If you are using Log Shipping, there have probably been times that you have discovered that the Log Shipping Secondary is not up to date. Perhaps you found out by right clicking on your SQL Server instance and running the performance dashboard report for Log Shipping Status. If you are not familiar with this report check here.
Perhaps there is a Reporting team that uses that secondary and they met you at your desk upon arrival, informing you that the database is not online so they can’t work yet. So what do you do when you realize that the secondary is so far behind that it is probably not going to catch up on its own? This process assumes that you have a Log Shipping config set up to run a Log Shipping Restore job just prior to the beginning of the business day and that job leaves the database in Standby mode so it can be read from. At the end of the business day the log shipping restore job has one or more schedules set to kick off restores for the transaction logs during the business day.
Here is a process you can use.
1. Disable the Copy Job on the secondary that is behind.
2. View the previously mentioned Log Shipping Status report and determine which file is the next in line to be restored.
3. Create a folder in the path where the transaction log backups are being copied to and perform a Cut operation on all the files just after the current file being restored.
4. Paste those files into the folder you made in step 3.

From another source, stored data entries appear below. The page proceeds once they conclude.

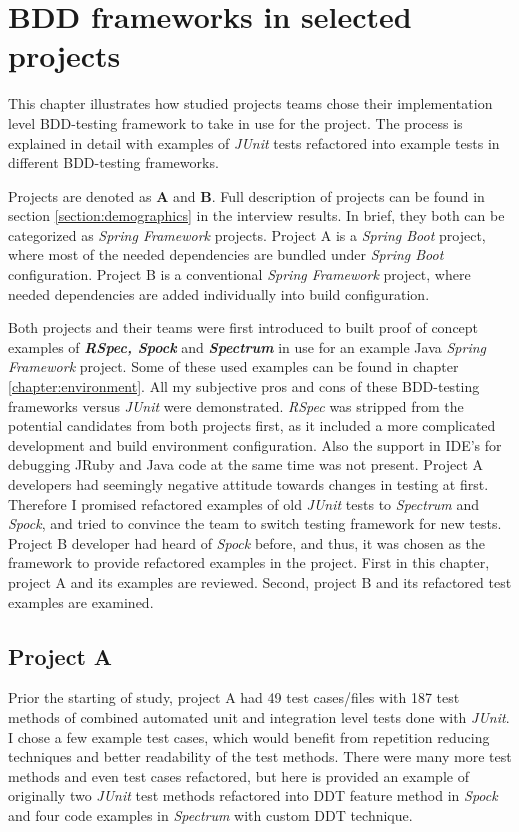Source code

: \chapter{BDD frameworks in selected projects}
\label{chapter:projects}

This chapter illustrates how studied projects teams chose their implementation level BDD-testing
framework to take in use for the project. The process is explained in detail with examples of \textit{JUnit} tests
refactored into example tests in different BDD-testing frameworks.

Projects are denoted as \textbf{A} and \textbf{B}. Full description of projects can be found in section \ref{section:demographics} in the interview
results. In brief, they both can be categorized as \textit{Spring Framework} projects. Project A is a \textit{Spring Boot} project, where
most of the needed dependencies are bundled under \textit{Spring Boot} configuration. Project B is a conventional \textit{Spring Framework} project,
where needed dependencies are added individually into build configuration.

Both projects and their teams were first introduced to built proof of concept examples of \textbf{\textit{RSpec, Spock}} and \textbf{\textit{Spectrum}}
in use for an example Java \textit{Spring Framework} project. Some of these used examples can be found in chapter \ref{chapter:environment}.
All my subjective pros and cons of these BDD-testing frameworks versus \textit{JUnit} were demonstrated. \textit{RSpec} was stripped from the
potential candidates from both projects first, as it included a more complicated development and build environment configuration. Also
the support in IDE's for debugging JRuby and Java code at the same time was not present. Project A developers had
seemingly negative attitude towards changes in testing at first. Therefore I promised refactored examples of old \textit{JUnit}
tests to \textit{Spectrum} and \textit{Spock}, and tried to convince the team to switch testing framework for new tests.
Project B developer had heard of \textit{Spock} before, and thus, it was chosen as the framework to provide refactored examples in the project.
First in this chapter, project A and its examples are reviewed. Second, project B and its refactored test examples are examined.

\label{section:teams}

    \section{Project A}
    Prior the starting of study, project A had 49 test cases/files with 187 test methods of combined automated unit and integration level tests done with \textit{JUnit}.
    I chose a few example test cases, which would benefit from repetition reducing techniques and better readability of the test methods.
    There were many more test methods and even test cases refactored, but here is provided an example of originally two \textit{JUnit}
    test methods refactored into DDT feature method in \textit{Spock} and four code examples in \textit{Spectrum} with custom DDT technique.

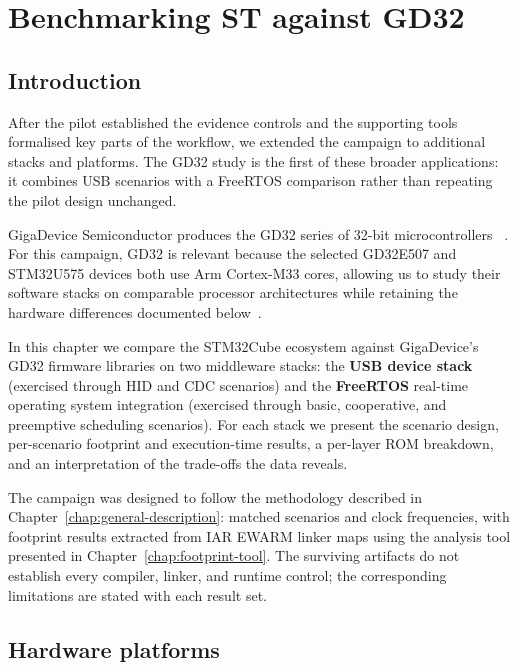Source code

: \chapter{Benchmarking ST against GD32}
\label{chap:vs-gd32}

\section*{Introduction}

After the pilot established the evidence controls and the supporting tools formalised key
parts of the workflow, we extended the campaign to additional stacks and platforms. The
GD32 study is the first of these broader applications: it combines USB scenarios with a
FreeRTOS comparison rather than repeating the pilot design unchanged.

GigaDevice Semiconductor produces the GD32 series of 32-bit microcontrollers
~\cite{gigadevice-gd32}. For this campaign, GD32 is relevant because the selected
GD32E507 and STM32U575 devices both use Arm Cortex-M33 cores, allowing us to study their
software stacks on comparable processor architectures while retaining the hardware
differences documented below~\cite{gd32e507-ds,stm32u575-ds}.

In this chapter we compare the STM32Cube ecosystem against GigaDevice's GD32 firmware
libraries on two middleware stacks: the \textbf{USB device stack} (exercised through HID and
CDC scenarios) and the \textbf{FreeRTOS} real-time operating system integration (exercised
through basic, cooperative, and preemptive scheduling scenarios). For each stack we present
the scenario design, per-scenario footprint and execution-time results, a per-layer ROM
breakdown, and an interpretation of the trade-offs the data reveals.

The campaign was designed to follow the methodology described in
Chapter~\ref{chap:general-description}: matched scenarios and clock frequencies, with
footprint results extracted from IAR EWARM linker maps using the analysis tool presented in
Chapter~\ref{chap:footprint-tool}. The surviving artifacts do not establish every compiler,
linker, and runtime control; the corresponding limitations are stated with each result set.

\section{Hardware platforms}
\label{sec:gd32-boards}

Here is what you have accomplished with this. You have set up the database to go to Read Only/Standby once the current file is done restoring. It can’t continue the restore process because it has reached the last transaction log file in the original folder path. If the Reporting team can live with the data as is, then they can get to work while you set up the next part that will allow you to catch it up. If it still is not usable for the Reporting team because the data has to be more current, then you have still helped yourself because you have to get the database out of recovery mode so you can do the next part to catch it up.
5. Take a differential backup of the current database.

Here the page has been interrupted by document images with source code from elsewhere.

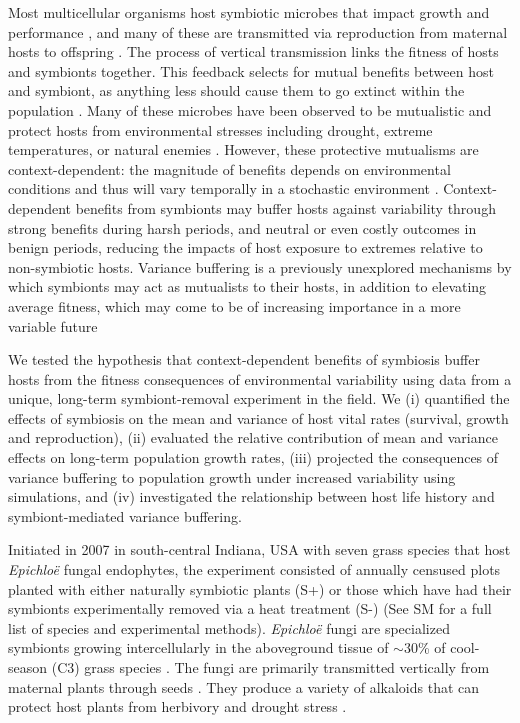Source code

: \documentclass[12pt]{article}
\begin{document}
Most multicellular organisms host symbiotic microbes that impact growth and performance \cite{rodriguez2009fungal,mcfall2013animals}, and many of these are transmitted via reproduction from maternal hosts to offspring \cite{funkhouser2013mom}.
The process of vertical transmission links the fitness of hosts and symbionts together.
This feedback selects for mutual benefits between host and symbiont, as anything less should cause them to go extinct within the population \cite{ewald1987transmission,fine1975vectors}.
Many of these microbes have been observed to be mutualistic and protect hosts from environmental stresses including drought, extreme temperatures, or natural enemies \cite{russell2006costs,brownlie2009symbiont,kivlin2013fungal,corbin2017heritable,hoadley2019host}. 
However, these protective mutualisms are context-dependent: the magnitude of benefits depends on environmental conditions \cite{chamberlain2014context} and thus will vary temporally in a stochastic environment \cite{jordano1994spatial,billick2003relative}.
Context-dependent benefits from symbionts may buffer hosts against variability through strong benefits during harsh periods, and neutral or even costly outcomes in benign periods, reducing the impacts of host exposure to extremes relative to non-symbiotic hosts.
Variance buffering is a previously unexplored mechanisms by which symbionts may act as mutualists to their hosts, in addition to elevating average fitness, which may come to be of increasing importance in a more variable future \cite{rudgers2020climate}

We tested the hypothesis that context-dependent benefits of symbiosis buffer hosts from the fitness consequences of environmental variability using data from a unique, long-term symbiont-removal experiment in the field. We  (i) quantified the effects of symbiosis on the mean and variance of host vital rates (survival, growth and reproduction), (ii) evaluated the relative contribution of mean and variance effects on long-term population growth rates, (iii) projected the consequences of variance buffering to population growth under increased variability using simulations, and (iv) investigated the relationship between host life history and symbiont-mediated variance buffering.

Initiated in 2007 in south-central Indiana, USA with seven grass species that host \emph{Epichlo\"{e}} fungal endophytes, the experiment consisted of annually censused plots planted with either naturally symbiotic plants (S+) or those which have had their symbionts experimentally removed  via a heat treatment (S-) (See SM for a full list of species and experimental methods).
\emph{Epichlo\"{e}} fungi are specialized symbionts growing intercellularly in the aboveground tissue of  $\sim30$\% of cool-season (C3) grass species \cite{leuchtmann1992systematics}.
The fungi are primarily transmitted vertically from maternal plants through seeds \cite{cheplick2009ecology,rudgers2009fungus}.
They produce a variety of alkaloids that can protect host plants from herbivory \cite{brem2001epichloe} and drought stress \cite{cheplick2004recovery,kannadan2008endophyte,decunta2021systematic}.
\end{document}
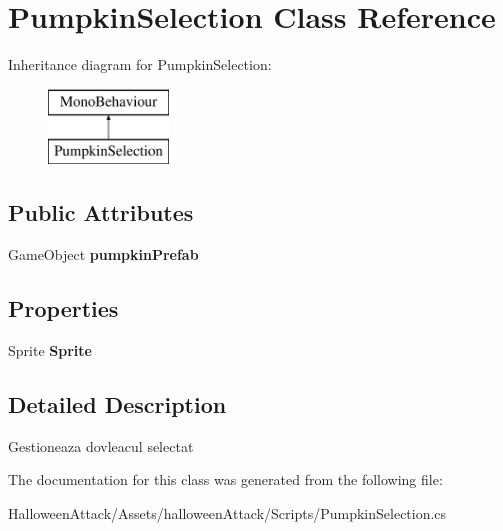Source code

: \hypertarget{class_pumpkin_selection}{}\section{Pumpkin\+Selection Class Reference}
\label{class_pumpkin_selection}
Inheritance diagram for Pumpkin\+Selection\+:\begin{figure}[H]
\begin{center}
\leavevmode
\includegraphics[height=2.000000cm]{class_pumpkin_selection}
\end{center}
\end{figure}
\subsection*{Public Attributes}
\begin{DoxyCompactItemize}
\item 
\mbox{\label{class_pumpkin_selection_aa4c83c30a63e78ab3d69f4bf4b949be2}} 
Game\+Object {\bfseries pumpkin\+Prefab}
\end{DoxyCompactItemize}
\subsection*{Properties}
\begin{DoxyCompactItemize}
\item 
\mbox{\label{class_pumpkin_selection_aa185d738a4c716d8dddd1b9b9be5b269}} 
Sprite {\bfseries Sprite}
\end{DoxyCompactItemize}


\subsection{Detailed Description}
Gestioneaza dovleacul selectat 

The documentation for this class was generated from the following file\+:\begin{DoxyCompactItemize}
\item 
Halloween\+Attack/\+Assets/halloween\+Attack/\+Scripts/Pumpkin\+Selection.\+cs\end{DoxyCompactItemize}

6. While that is running, open SQL Server Management Studio to set up your script to restore the most recent full backup and the differential you are making. Remember to consider that you may have to use the WITH MOVE part of the RESTORE database syntax because the location of your files on the secondary may not be the same as on your primary. Also, if your Log Shipping config is designed to leave the database in Standby then you will need to use the WITH STANDBY clause and then name the .tuf file where the redo information is kept.

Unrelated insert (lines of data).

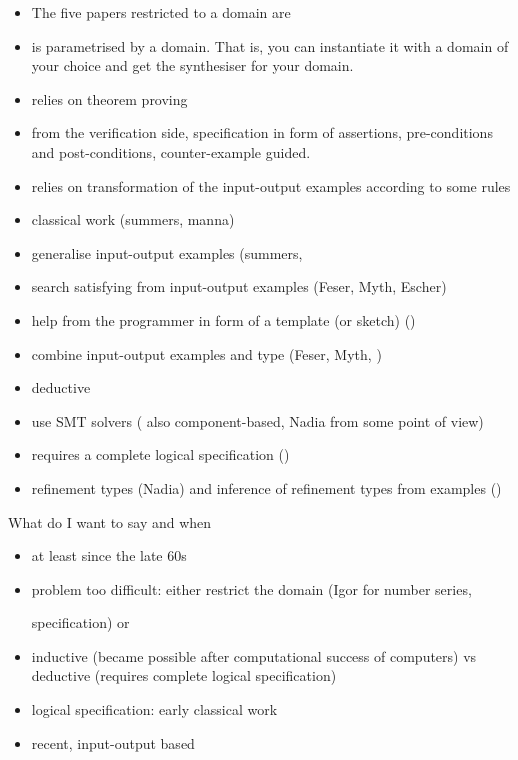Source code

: \begin{itemize}
\item The five papers restricted to a domain are %
\item \cite{Perelman:2014:TS:2594291.2594297} is parametrised by a domain. That is, you can instantiate it with a domain of your choice and get the synthesiser for your domain.
\item \cite{Manna:1980:DAP:357084.357090} relies on theorem proving
\item from the verification side, specification in form of assertions, pre-conditions and post-conditions, counter-example guided. \cite{LeonPaper, DBLP:journals/corr/InalaQLS15}
\item relies on transformation of the input-output examples according to some rules %
\item classical work (summers, manna)
\item generalise input-output examples (summers, \cite{Gulwani:2011:ASP:1926385.1926423}
\item search satisfying from input-output examples (Feser, Myth, Escher)
\item help from the programmer in form of a template (or sketch) (\cite{Solar-Lezama:2006:CSF:1168857.1168907})
\item combine input-output examples and type (Feser, Myth, \cite{Jha:2010:OCP:1806799.1806833})
\item deductive
\item use SMT solvers (\cite{Jha:2010:OCP:1806799.1806833} also component-based, Nadia from some point of view)
\item requires a complete logical specification (\cite{Kuncak:2010:CFS:1806596.1806632})
\item refinement types (Nadia) and inference of refinement types from examples (\cite{Frankle:2016:EST:2837614.2837629})
\end{itemize}

What do I want to say and when
\begin{itemize}
\item at least since the late 60s
\item problem too difficult: either restrict the domain (Igor for number series, 

specification)
or 
\item inductive (became possible after computational success of computers) vs deductive (requires complete logical specification)
\item logical specification:
early classical work 
\item recent, input-output based
\end{itemize}

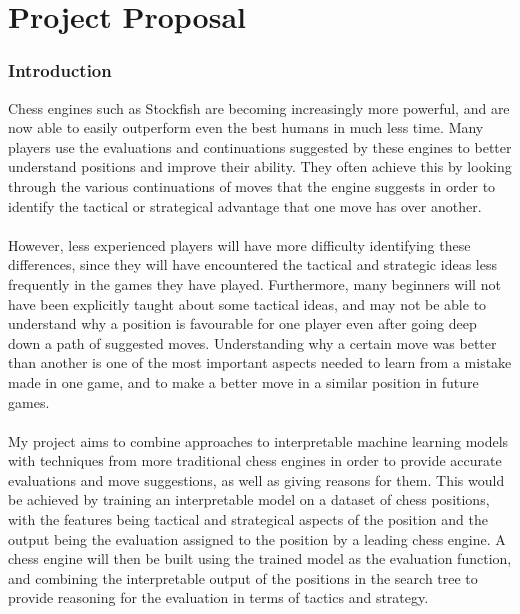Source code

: \documentclass[12pt,a4paper]{article}
\begin{document}
\part*{Project Proposal}
\section*{Introduction}
Chess engines such as Stockfish are becoming increasingly more powerful, and are now able to easily outperform even the best humans in much less time. Many players use the evaluations and continuations suggested by these engines to better understand positions and improve their ability. They often achieve this by looking through the various continuations of moves that the engine suggests in order to identify the tactical or strategical advantage that one move has over another.
\\\\
However, less experienced players will have more difficulty identifying these differences, since they will have encountered the tactical and strategic ideas less frequently in the games they have played. Furthermore, many beginners will not have been explicitly taught about some tactical ideas, and may not be able to understand why a position is favourable for one player even after going deep down a path of suggested moves. Understanding why a certain move was better than another is one of the most important aspects needed to learn from a mistake made in one game, and to make a better move in a similar position in future games.
\\\\
My project aims to combine approaches to interpretable machine learning models with techniques from more traditional chess engines in order to provide accurate evaluations and move suggestions, as well as giving reasons for them. This would be achieved by training an interpretable model on a dataset of chess positions, with the features being tactical and strategical aspects of the position and the output being the evaluation assigned to the position by a leading chess engine. A chess engine will then be built using the trained model as the evaluation function, and combining the interpretable output of the positions in the search tree to provide reasoning for the evaluation in terms of tactics and strategy.
\end{document}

7. If the Reporting team started querying after step 3 you will need to ask them to disconnect because you can’t restore a database while other sessions are connected. Alternatively you could use ALTER MYDB SET SINGLE_USER WITH ROLLBACK IMMEDIATE at the beginning of your RESTORE script but that would be inconsiderate.
8. Once the secondary is done restoring the most recent transaction log it was on, start the restore scripts you built in step 6. Once this step is done, you can inform the Reporting team that the database is ready to be queried.
9. Cut and paste the files from steps 3 and 4 so they are back in the target folder for the copy job.
10. Re-enable the Copy job. Once step 8 is done, you can inform the Reporting team that the database is ready to be queried.